Prospect points out that the Court awarded it this amount as requested by Prospect, but that due to a transcription error, the amount should have been $64 less, i.e., $119,026.13 for expenses as reported in Exhibit 6 to #176-21. Thus it corrects the amount in its current request for entry of judgment.
Prospect now asks the Court to enter final judgment in its favor, including $1,308,045.54 in damages that the Court previously awarded plus prejudgment interest under New York law and post-judgment interest. It maintains that because the Agreement is governed by New York law, New York law governs the calculations of prejudgment interest. Harris v. Mickel, 15 F.3d 428, 429 (5th Cir. 1994)("State law governs the award of prejudgment interest in diversity cases.").
Under New York law, a prevailing party may recover prejudgment interest upon the sum awarded for breach of contract. N.Y. C.P.L.R. § 5001(a) (Consol. 2007)("Interest shall be recovered upon a sum awarded because of a breach of performance of contract."). The rate is 9% unless otherwise provided by statute or in the parties' contract. NML Capital v. Republic of Argentina, 952 N.E. 2d 482, 488 (N.Y. 2011); N.Y. C.P.L.R. § 5004 (Consol. 2007). Here, because the contract does not provide a prejudgment interest rate, the statutory 9% per annum rate applies. N.Y. C.P.L.R. § 5004.
Under New York law, prejudgment interest begins to accrue from the date that Prospect incurred each payment obligation. N.Y. C.P.L.R. § 5001(b) provides,
Interest shall be computed from the earliest ascertainable date the cause of action existed, except that interest upon damages incurred thereafter shall be computed from the date incurred. Where such damages were incurred at various times, interest shall be computed upon each item from the date it was incurred or upon all of the damages from a single reasonable intermediate date.The Court's damages award of all Prospect's attorney's fees and expenses was based on the affidavit of Neil Kenton Alexander ("Alexander Affidavit") (#176-14) and Exhibits 2 and 6 to it, which contain the time entries for the work provided and the expenses that were incurred. See also #215, Exhibit A, with the same time entries in Exhibit 2 to the Alexander Affidavit, plus a calculation of prejudgment interest from the date that Porter Hedges received payment for the time billed (Ex. C). Prospect calculated that the total prejudgment interest on the attorney's fee portion of the damages award is $597,474.10 through December 23, 2011.

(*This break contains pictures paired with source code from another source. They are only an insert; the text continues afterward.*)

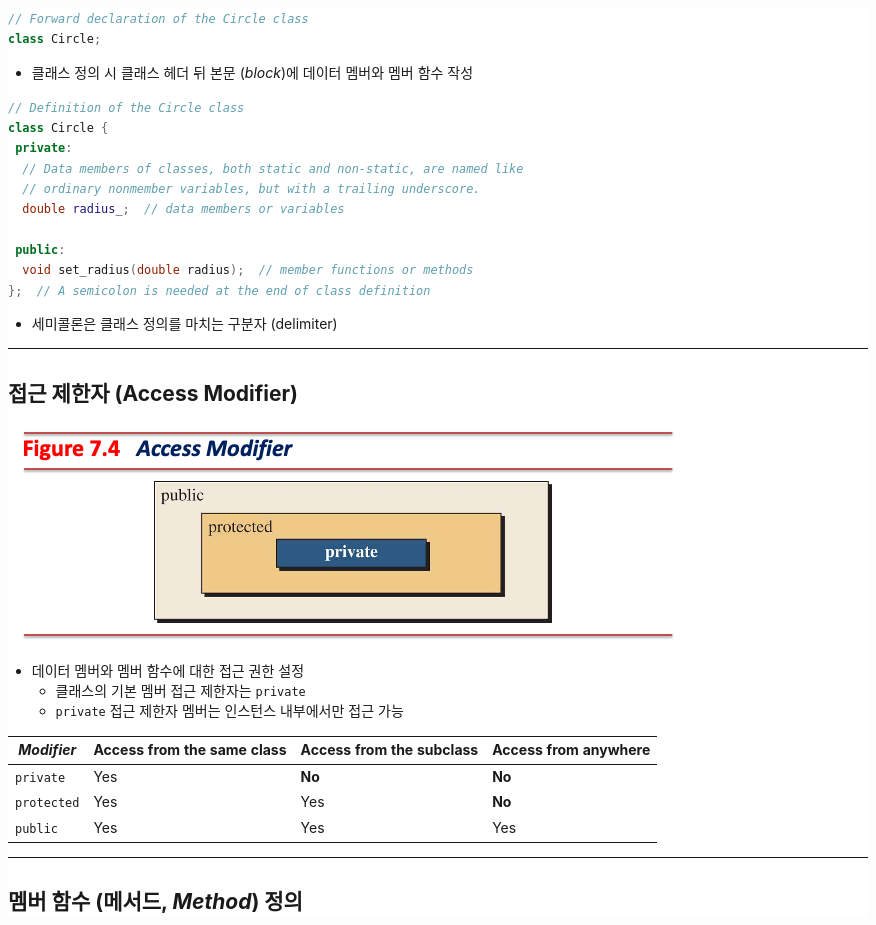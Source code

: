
   ```cpp
  // Forward declaration of the Circle class
  class Circle;
  ```

  * 클래스 정의 시 클래스 헤더 뒤 본문 (*block*)에 데이터 멤버와 멤버 함수 작성

  ```cpp
  // Definition of the Circle class
  class Circle {
   private:
    // Data members of classes, both static and non-static, are named like
    // ordinary nonmember variables, but with a trailing underscore.
    double radius_;  // data members or variables

   public:
    void set_radius(double radius);  // member functions or methods
  };  // A semicolon is needed at the end of class definition
  ```

  * 세미콜론은 클래스 정의를 마치는 구분자 (delimiter)

---

## 접근 제한자 (Access Modifier)

![center h:170](Figure_7_4.png)

* 데이터 멤버와 멤버 함수에 대한 접근 권한 설정
  * 클래스의 기본 멤버 접근 제한자는 `private`
  * `private` 접근 제한자 멤버는 인스턴스 내부에서만 접근 가능

|*Modifier*  |Access from the same class|Access from the subclass|Access from anywhere|
|------------|--------------------------|------------------------|--------------------|
|`private`   | Yes                      | **No**                 | **No**             |
|`protected` | Yes                      | Yes                    | **No**             |
|`public`    | Yes                      | Yes                    | Yes                |

---

## 멤버 함수 (메서드, *Method*) 정의

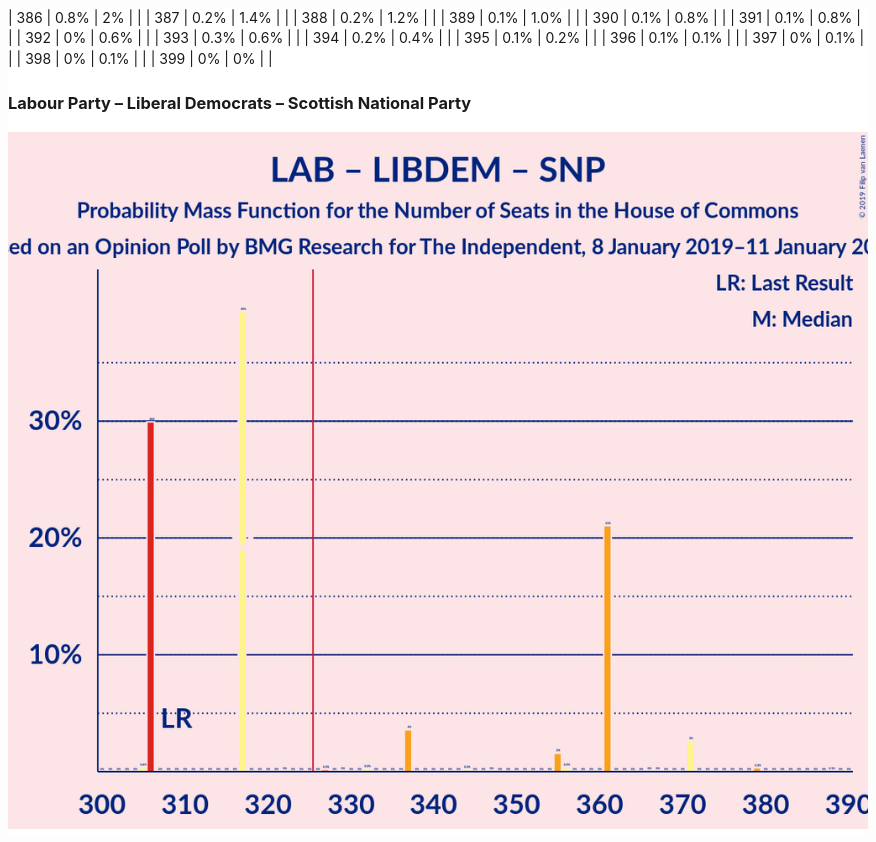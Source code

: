 | 386 | 0.8% | 2% |  |
| 387 | 0.2% | 1.4% |  |
| 388 | 0.2% | 1.2% |  |
| 389 | 0.1% | 1.0% |  |
| 390 | 0.1% | 0.8% |  |
| 391 | 0.1% | 0.8% |  |
| 392 | 0% | 0.6% |  |
| 393 | 0.3% | 0.6% |  |
| 394 | 0.2% | 0.4% |  |
| 395 | 0.1% | 0.2% |  |
| 396 | 0.1% | 0.1% |  |
| 397 | 0% | 0.1% |  |
| 398 | 0% | 0.1% |  |
| 399 | 0% | 0% |  |

### Labour Party – Liberal Democrats – Scottish National Party

![Graph with seats probability mass function not yet produced](2018-01-11-BMGResearch-coalitions-seats-pmf-lab–libdem–snp.png "Seats Probability Mass Function")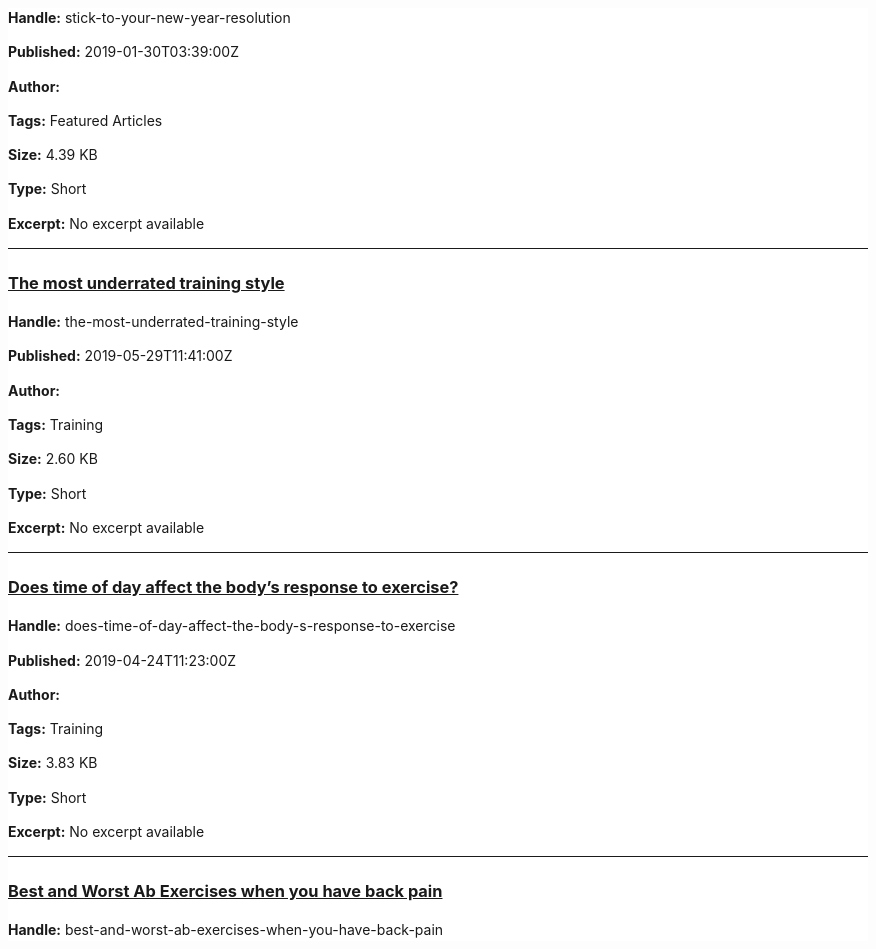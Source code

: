 **Handle:** stick-to-your-new-year-resolution

**Published:** 2019-01-30T03:39:00Z

**Author:**  

**Tags:** Featured Articles

**Size:** 4.39 KB

**Type:** Short

**Excerpt:** No excerpt available

---

### [The most underrated training style](./short-articles-combined.md#the-most-underrated-training-style)

**Handle:** the-most-underrated-training-style

**Published:** 2019-05-29T11:41:00Z

**Author:**  

**Tags:** Training

**Size:** 2.60 KB

**Type:** Short

**Excerpt:** No excerpt available

---

### [Does time of day affect the body’s response to exercise?](./short-articles-combined.md#does-time-of-day-affect-the-body-s-response-to-exercise)

**Handle:** does-time-of-day-affect-the-body-s-response-to-exercise

**Published:** 2019-04-24T11:23:00Z

**Author:**  

**Tags:** Training

**Size:** 3.83 KB

**Type:** Short

**Excerpt:** No excerpt available

---

### [Best and Worst Ab Exercises when you have back pain](./short-articles-combined.md#best-and-worst-ab-exercises-when-you-have-back-pain)

**Handle:** best-and-worst-ab-exercises-when-you-have-back-pain
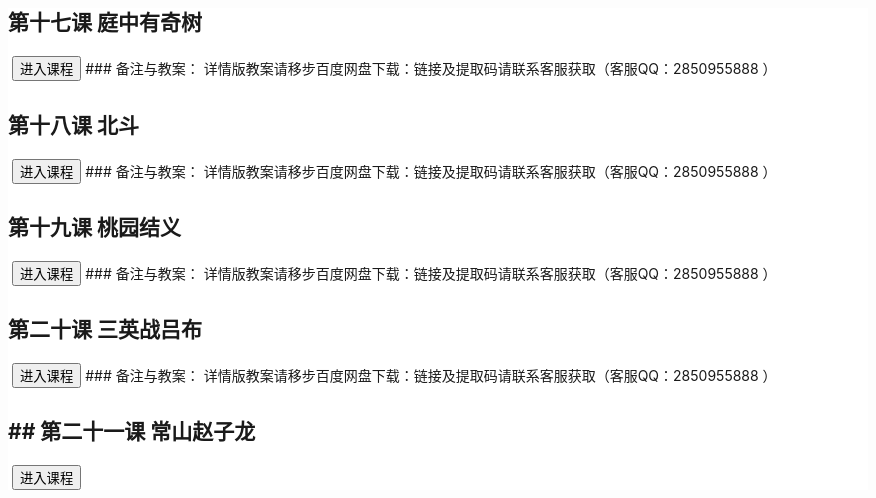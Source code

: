 </notes>


## 第十七课 庭中有奇树
<img class="bg_img" src=""/>
<input type="button" to_world_id="1004780" value='进入课程' onclick="ToWorld" class="yellon_button"/>

<notes display="teacher">
### 备注与教案：
详情版教案请移步百度网盘下载：链接及提取码请联系客服获取（客服QQ：2850955888 ）

</notes>


## 第十八课 北斗
<img class="bg_img" src=""/>
<input type="button" to_world_id="1004782" value='进入课程' onclick="ToWorld" class="yellon_button"/>

<notes display="teacher">
### 备注与教案：
详情版教案请移步百度网盘下载：链接及提取码请联系客服获取（客服QQ：2850955888 ）

</notes>


## 第十九课 桃园结义
<img class="bg_img" src=""/>
<input type="button" to_world_id="1004791" value='进入课程' onclick="ToWorld" class="yellon_button"/>

<notes display="teacher">
### 备注与教案：
详情版教案请移步百度网盘下载：链接及提取码请联系客服获取（客服QQ：2850955888 ）

</notes>



## 第二十课 三英战吕布
<img class="bg_img" src=""/>
<input type="button" to_world_id="1004792" value='进入课程' onclick="ToWorld" class="yellon_button"/>

<notes display="teacher">
### 备注与教案：
详情版教案请移步百度网盘下载：链接及提取码请联系客服获取（客服QQ：2850955888 ）

</notes>




## ## 第二十一课 常山赵子龙
<img class="bg_img" src=""/>
<input type="button" to_world_id="1004793" value='进入课程' onclick="ToWorld" class="yellon_button"/>
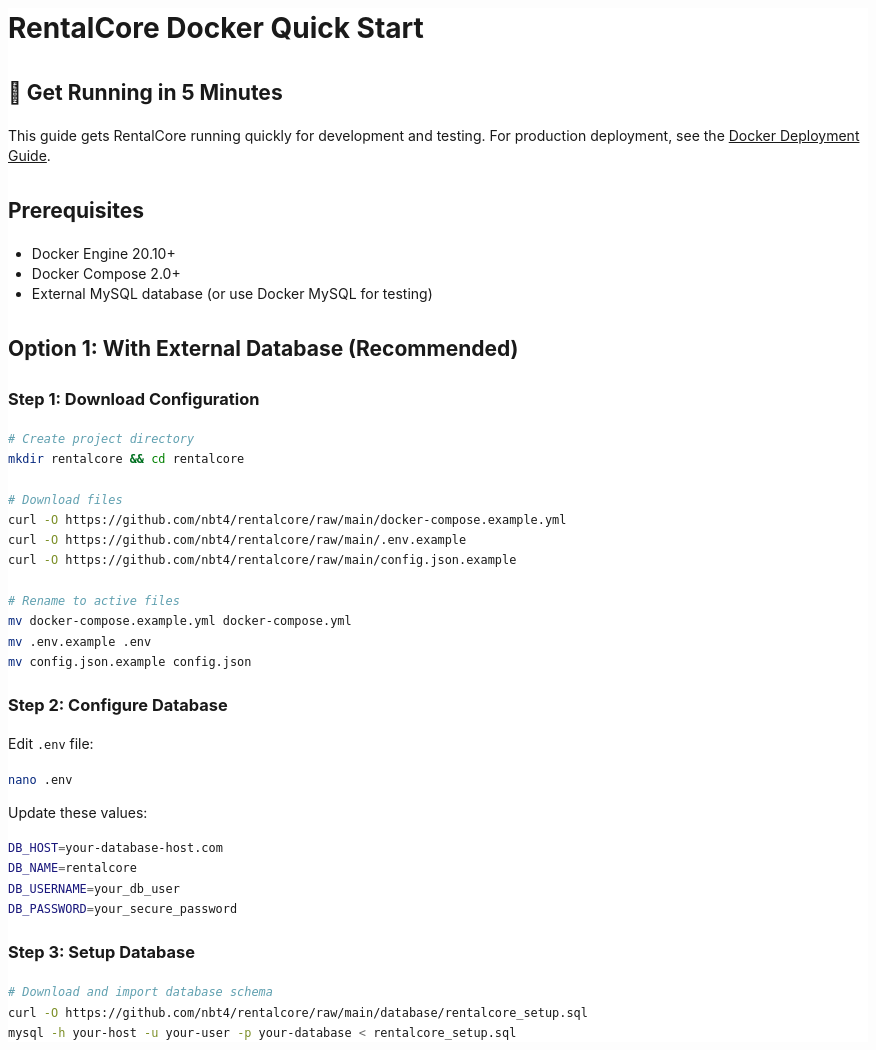 # RentalCore Docker Quick Start

## 🚀 Get Running in 5 Minutes

This guide gets RentalCore running quickly for development and testing. For production deployment, see the [Docker Deployment Guide](DOCKER_DEPLOYMENT.md).

## Prerequisites

- Docker Engine 20.10+
- Docker Compose 2.0+
- External MySQL database (or use Docker MySQL for testing)

## Option 1: With External Database (Recommended)

### Step 1: Download Configuration
```bash
# Create project directory
mkdir rentalcore && cd rentalcore

# Download files
curl -O https://github.com/nbt4/rentalcore/raw/main/docker-compose.example.yml
curl -O https://github.com/nbt4/rentalcore/raw/main/.env.example
curl -O https://github.com/nbt4/rentalcore/raw/main/config.json.example

# Rename to active files
mv docker-compose.example.yml docker-compose.yml
mv .env.example .env
mv config.json.example config.json
```

### Step 2: Configure Database
Edit `.env` file:
```bash
nano .env
```

Update these values:
```bash
DB_HOST=your-database-host.com
DB_NAME=rentalcore
DB_USERNAME=your_db_user
DB_PASSWORD=your_secure_password
```

### Step 3: Setup Database
```bash
# Download and import database schema
curl -O https://github.com/nbt4/rentalcore/raw/main/database/rentalcore_setup.sql
mysql -h your-host -u your-user -p your-database < rentalcore_setup.sql
```
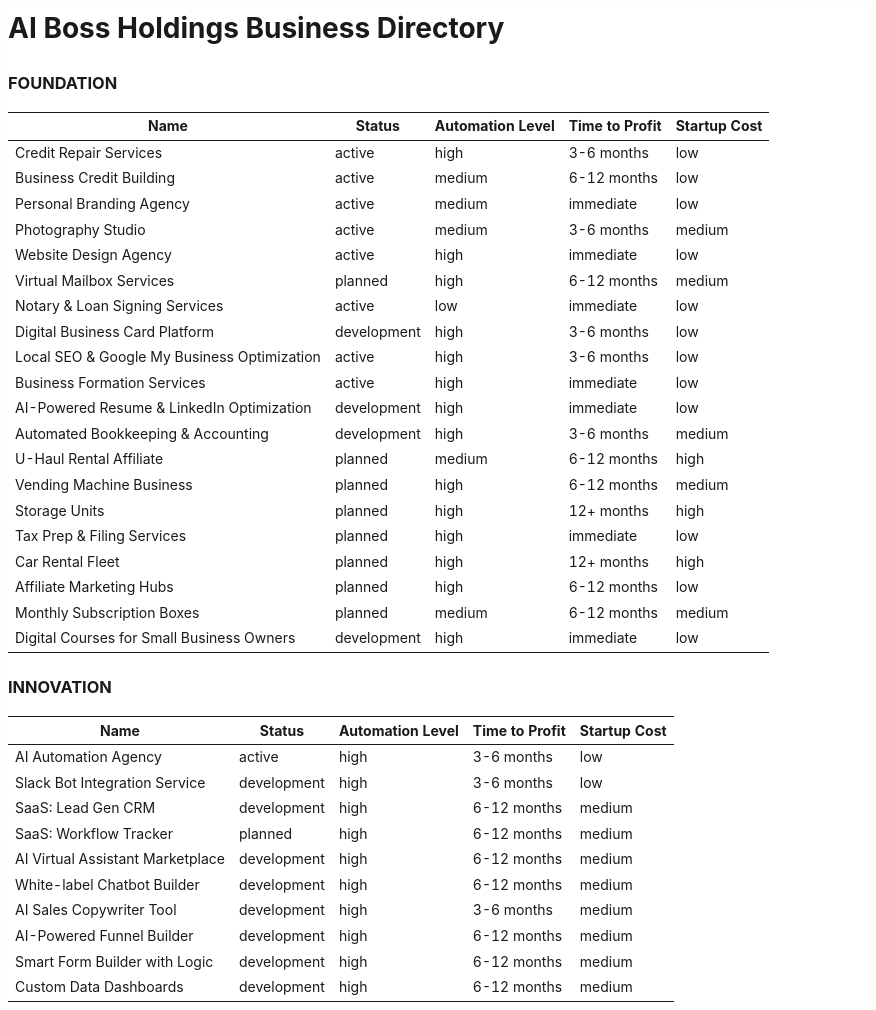 # AI Boss Holdings Business Directory

### FOUNDATION

| Name | Status | Automation Level | Time to Profit | Startup Cost |
|------|--------|------------------|----------------|---------------|
| Credit Repair Services | active | high | 3-6 months | low |
| Business Credit Building | active | medium | 6-12 months | low |
| Personal Branding Agency | active | medium | immediate | low |
| Photography Studio | active | medium | 3-6 months | medium |
| Website Design Agency | active | high | immediate | low |
| Virtual Mailbox Services | planned | high | 6-12 months | medium |
| Notary & Loan Signing Services | active | low | immediate | low |
| Digital Business Card Platform | development | high | 3-6 months | low |
| Local SEO & Google My Business Optimization | active | high | 3-6 months | low |
| Business Formation Services | active | high | immediate | low |
| AI-Powered Resume & LinkedIn Optimization | development | high | immediate | low |
| Automated Bookkeeping & Accounting | development | high | 3-6 months | medium |
| U-Haul Rental Affiliate | planned | medium | 6-12 months | high |
| Vending Machine Business | planned | high | 6-12 months | medium |
| Storage Units | planned | high | 12+ months | high |
| Tax Prep & Filing Services | planned | high | immediate | low |
| Car Rental Fleet | planned | high | 12+ months | high |
| Affiliate Marketing Hubs | planned | high | 6-12 months | low |
| Monthly Subscription Boxes | planned | medium | 6-12 months | medium |
| Digital Courses for Small Business Owners | development | high | immediate | low |

### INNOVATION

| Name | Status | Automation Level | Time to Profit | Startup Cost |
|------|--------|------------------|----------------|---------------|
| AI Automation Agency | active | high | 3-6 months | low |
| Slack Bot Integration Service | development | high | 3-6 months | low |
| SaaS: Lead Gen CRM | development | high | 6-12 months | medium |
| SaaS: Workflow Tracker | planned | high | 6-12 months | medium |
| AI Virtual Assistant Marketplace | development | high | 6-12 months | medium |
| White-label Chatbot Builder | development | high | 6-12 months | medium |
| AI Sales Copywriter Tool | development | high | 3-6 months | medium |
| AI-Powered Funnel Builder | development | high | 6-12 months | medium |
| Smart Form Builder with Logic | development | high | 6-12 months | medium |
| Custom Data Dashboards | development | high | 6-12 months | medium |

Exhibit B to #215 contains identical expenses to those listed in Exhibit 6 to the Alexander Affidavit, plus a calculation of prejudgment interest from the date that Porter Hedges received payment for the expense billed (Exhibit C). Prospect calculates that the total prejudgment interest on Prospect's expenses as $59,396.79 through December 23, 2011.
Prospect states that it is entitled to entry of judgment for $1,308,045.54 in damages. In addition it is entitled to prejudgment interest on fees and expenses through December 23, 2011, totaling $656,870.89. For each day after December 23, 2011 until judgment is entered, prejudgment interest continues to accrue at $322.53 per day.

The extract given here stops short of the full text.